Nachbarn in Not
Thomas Maurer spielt Thomas Glavinic – „Der Kameramörder“
Ein 1-Personen-Thriller als Multi-Media-Protokoll
kabarett.at / 17. Februar 2005
Ganz Österreich steht im Bann eines grausamen Verbrechens. Ganz besonders jene weststeirische Gegend, in der der Psychopath zwei Kinder mit grenzenloser Brutalität dazu gezwungen hat, sich selbst zu töten – und die Geschehnisse mit einer Videokamera gefilmt hat. Eine Kopie dieses Videos gerät in die Hände eines privaten TV-Senders.
Der als entspanntes Wochenende auf dem Lande geplante Besuch eines oberösterreichischen Pärchens bei einem befreundeten Ehepaar, das in der Nähe des Tatorts wohnt, steht zwangsläufig ganz im Zeichen dieses Doppelmords. Abscheu, Wut und Angst vor dem noch immer nicht gefassten Killer wechseln einander ab, während das Fernsehen die Geschehnisse ausschlachtet. Die zynische Textzeile „Dies ist kein Sensationsvideo. Es ist der hilflose Versuch zur Aufarbeitung einer Tragödie“ wird immer wieder in die Ausstrahlung der Aufnahmen des „Kameramörders“ eingeblendet.
So weit der Handlungs-Hintergrund des von Thomas Glavinic verfassten, preisgekrönten Romans. Als Erzähler fungiert der Gast aus Oberösterreich, der mit nüchternen Worten und penibler Genauigkeit die Ereignisse des Wochenendes inklusiver aller noch so nebensächlicher Details zu Protokoll gibt. Eine fast in Amts-Deutsch gehaltene, völlig emotionslose Chronik unfassbar schrecklicher Geschehnisse. Es ist dieser Kontrast, der dem Grauen eine markerschütternde Dimension verleiht. Der Umgang der Medien mit derartigen Quotenbringern steht dabei dem Verbrechen selbst um nur wenig nach.

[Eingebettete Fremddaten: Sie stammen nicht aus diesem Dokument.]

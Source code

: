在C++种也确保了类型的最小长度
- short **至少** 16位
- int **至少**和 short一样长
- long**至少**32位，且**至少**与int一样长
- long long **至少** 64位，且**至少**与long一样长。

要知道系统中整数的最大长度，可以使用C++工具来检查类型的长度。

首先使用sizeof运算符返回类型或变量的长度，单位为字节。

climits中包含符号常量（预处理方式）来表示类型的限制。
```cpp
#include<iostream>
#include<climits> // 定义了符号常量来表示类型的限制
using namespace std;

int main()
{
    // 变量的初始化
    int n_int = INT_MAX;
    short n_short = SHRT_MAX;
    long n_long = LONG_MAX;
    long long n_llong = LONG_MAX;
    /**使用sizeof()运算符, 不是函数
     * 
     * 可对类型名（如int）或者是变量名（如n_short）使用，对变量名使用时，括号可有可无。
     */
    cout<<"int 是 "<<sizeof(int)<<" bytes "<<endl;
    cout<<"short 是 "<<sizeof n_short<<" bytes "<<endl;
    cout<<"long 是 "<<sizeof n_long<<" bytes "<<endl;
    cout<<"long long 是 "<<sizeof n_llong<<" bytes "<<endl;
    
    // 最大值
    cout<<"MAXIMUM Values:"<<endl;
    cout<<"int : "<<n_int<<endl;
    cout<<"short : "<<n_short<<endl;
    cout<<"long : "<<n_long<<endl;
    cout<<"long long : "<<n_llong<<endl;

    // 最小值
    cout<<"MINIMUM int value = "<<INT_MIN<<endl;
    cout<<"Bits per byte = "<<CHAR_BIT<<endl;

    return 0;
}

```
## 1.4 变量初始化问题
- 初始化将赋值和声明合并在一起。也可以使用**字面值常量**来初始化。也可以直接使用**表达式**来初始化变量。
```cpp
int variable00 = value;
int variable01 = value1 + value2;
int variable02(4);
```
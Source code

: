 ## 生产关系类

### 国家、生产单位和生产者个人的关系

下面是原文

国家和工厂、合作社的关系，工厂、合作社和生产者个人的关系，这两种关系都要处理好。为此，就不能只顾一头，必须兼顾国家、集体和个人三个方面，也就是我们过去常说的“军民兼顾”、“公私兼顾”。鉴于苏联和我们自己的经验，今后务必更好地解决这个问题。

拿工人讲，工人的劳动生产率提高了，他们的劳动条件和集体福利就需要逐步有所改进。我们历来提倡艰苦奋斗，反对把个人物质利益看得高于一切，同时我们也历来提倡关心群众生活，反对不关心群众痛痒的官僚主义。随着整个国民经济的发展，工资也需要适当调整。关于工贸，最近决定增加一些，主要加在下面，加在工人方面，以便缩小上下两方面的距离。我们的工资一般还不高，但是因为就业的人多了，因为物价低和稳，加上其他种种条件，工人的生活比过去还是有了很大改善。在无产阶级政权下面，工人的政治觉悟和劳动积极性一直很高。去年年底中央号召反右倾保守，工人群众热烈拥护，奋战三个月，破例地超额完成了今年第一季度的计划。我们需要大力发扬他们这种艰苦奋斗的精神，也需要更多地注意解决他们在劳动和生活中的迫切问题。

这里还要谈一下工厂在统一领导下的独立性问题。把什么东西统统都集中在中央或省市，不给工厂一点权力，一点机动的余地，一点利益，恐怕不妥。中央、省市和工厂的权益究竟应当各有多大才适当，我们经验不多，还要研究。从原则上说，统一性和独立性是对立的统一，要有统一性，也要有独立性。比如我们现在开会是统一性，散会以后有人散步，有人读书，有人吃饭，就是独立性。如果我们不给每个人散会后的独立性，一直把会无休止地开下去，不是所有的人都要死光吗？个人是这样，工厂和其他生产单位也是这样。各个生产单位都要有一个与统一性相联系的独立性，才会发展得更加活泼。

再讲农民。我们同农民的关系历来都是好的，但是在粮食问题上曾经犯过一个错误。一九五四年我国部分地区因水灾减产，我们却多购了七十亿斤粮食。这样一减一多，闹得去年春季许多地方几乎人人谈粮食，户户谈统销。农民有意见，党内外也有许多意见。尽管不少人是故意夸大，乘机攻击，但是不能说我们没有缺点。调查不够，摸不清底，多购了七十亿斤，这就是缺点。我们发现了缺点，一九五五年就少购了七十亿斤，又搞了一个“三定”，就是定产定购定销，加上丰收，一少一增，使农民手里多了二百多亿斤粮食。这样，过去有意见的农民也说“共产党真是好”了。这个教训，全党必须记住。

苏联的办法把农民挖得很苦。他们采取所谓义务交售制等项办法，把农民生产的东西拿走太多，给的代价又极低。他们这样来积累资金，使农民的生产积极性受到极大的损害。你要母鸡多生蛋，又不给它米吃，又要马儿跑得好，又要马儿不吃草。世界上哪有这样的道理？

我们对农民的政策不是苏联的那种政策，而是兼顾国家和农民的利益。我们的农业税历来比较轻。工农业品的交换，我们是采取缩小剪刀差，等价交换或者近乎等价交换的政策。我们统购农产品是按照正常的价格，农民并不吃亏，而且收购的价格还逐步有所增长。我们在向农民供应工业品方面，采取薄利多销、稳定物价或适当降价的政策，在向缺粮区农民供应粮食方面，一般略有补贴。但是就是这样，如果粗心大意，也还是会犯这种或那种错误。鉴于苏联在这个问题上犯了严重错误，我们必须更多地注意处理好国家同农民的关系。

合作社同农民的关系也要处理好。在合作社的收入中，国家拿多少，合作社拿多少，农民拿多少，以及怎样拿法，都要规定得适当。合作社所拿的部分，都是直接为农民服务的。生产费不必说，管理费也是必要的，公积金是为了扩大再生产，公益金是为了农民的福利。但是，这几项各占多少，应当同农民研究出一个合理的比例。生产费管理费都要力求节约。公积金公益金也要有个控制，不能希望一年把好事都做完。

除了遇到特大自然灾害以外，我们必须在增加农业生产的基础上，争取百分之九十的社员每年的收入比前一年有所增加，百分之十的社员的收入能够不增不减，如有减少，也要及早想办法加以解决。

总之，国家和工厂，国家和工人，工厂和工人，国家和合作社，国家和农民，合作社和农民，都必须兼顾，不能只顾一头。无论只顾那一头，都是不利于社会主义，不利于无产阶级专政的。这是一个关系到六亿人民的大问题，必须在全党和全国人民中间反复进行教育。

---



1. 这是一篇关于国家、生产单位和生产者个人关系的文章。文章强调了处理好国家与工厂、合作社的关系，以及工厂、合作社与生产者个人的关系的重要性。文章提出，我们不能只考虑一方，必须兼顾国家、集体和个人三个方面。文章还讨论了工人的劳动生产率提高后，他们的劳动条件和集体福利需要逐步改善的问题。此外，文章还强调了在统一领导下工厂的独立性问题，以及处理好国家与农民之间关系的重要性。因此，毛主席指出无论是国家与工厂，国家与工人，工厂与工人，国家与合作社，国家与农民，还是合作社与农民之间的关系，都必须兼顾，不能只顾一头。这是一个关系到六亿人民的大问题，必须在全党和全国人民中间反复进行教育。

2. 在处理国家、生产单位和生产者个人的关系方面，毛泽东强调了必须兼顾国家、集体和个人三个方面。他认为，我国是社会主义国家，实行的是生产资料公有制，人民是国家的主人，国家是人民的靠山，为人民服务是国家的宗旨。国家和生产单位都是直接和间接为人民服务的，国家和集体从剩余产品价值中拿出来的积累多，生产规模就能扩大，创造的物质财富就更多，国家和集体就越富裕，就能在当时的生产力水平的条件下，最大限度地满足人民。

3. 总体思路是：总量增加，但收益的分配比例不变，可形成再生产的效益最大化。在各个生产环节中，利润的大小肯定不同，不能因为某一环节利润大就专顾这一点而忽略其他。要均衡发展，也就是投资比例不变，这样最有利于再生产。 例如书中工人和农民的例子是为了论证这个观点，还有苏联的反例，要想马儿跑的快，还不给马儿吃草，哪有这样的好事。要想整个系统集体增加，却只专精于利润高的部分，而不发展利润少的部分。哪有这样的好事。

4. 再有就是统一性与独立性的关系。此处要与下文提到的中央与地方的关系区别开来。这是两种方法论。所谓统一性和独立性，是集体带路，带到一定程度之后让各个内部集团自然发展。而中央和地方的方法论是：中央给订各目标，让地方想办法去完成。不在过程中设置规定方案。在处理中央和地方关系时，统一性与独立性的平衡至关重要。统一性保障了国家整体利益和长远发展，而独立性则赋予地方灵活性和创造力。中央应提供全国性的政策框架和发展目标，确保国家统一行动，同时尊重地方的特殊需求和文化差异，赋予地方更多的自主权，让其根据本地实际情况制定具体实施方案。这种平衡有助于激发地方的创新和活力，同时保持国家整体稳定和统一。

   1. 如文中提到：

Für die Bühnenversion haben der Autor (Thomas Glavinic), der Regisseur (Anatole Sternberg) und der Darsteller (Thomas Maurer) den Originaltext um etliche Passagen gekürzt und um ein paar aktuelle Einsprengsel erweitert. Am Stil haben sie nichts geändert. So ist Maurer mit der Aufgabe konfrontiert, einen 100-minütigen, monotonen Monolog aufsagen zu müssen. Eine beachtliche Leistung, deren Kunst u.a. darin liegt, nicht ins Schauspielen zu verfallen, sondern dem protokollarischen Ton des Textes konsequent gerecht zu werden. Das kommt Maurer entgegen. Nur mit kaum merklichen Änderungen in der Stimmlage und Lautstärke setzt er bei seinem Vortrag Akzente.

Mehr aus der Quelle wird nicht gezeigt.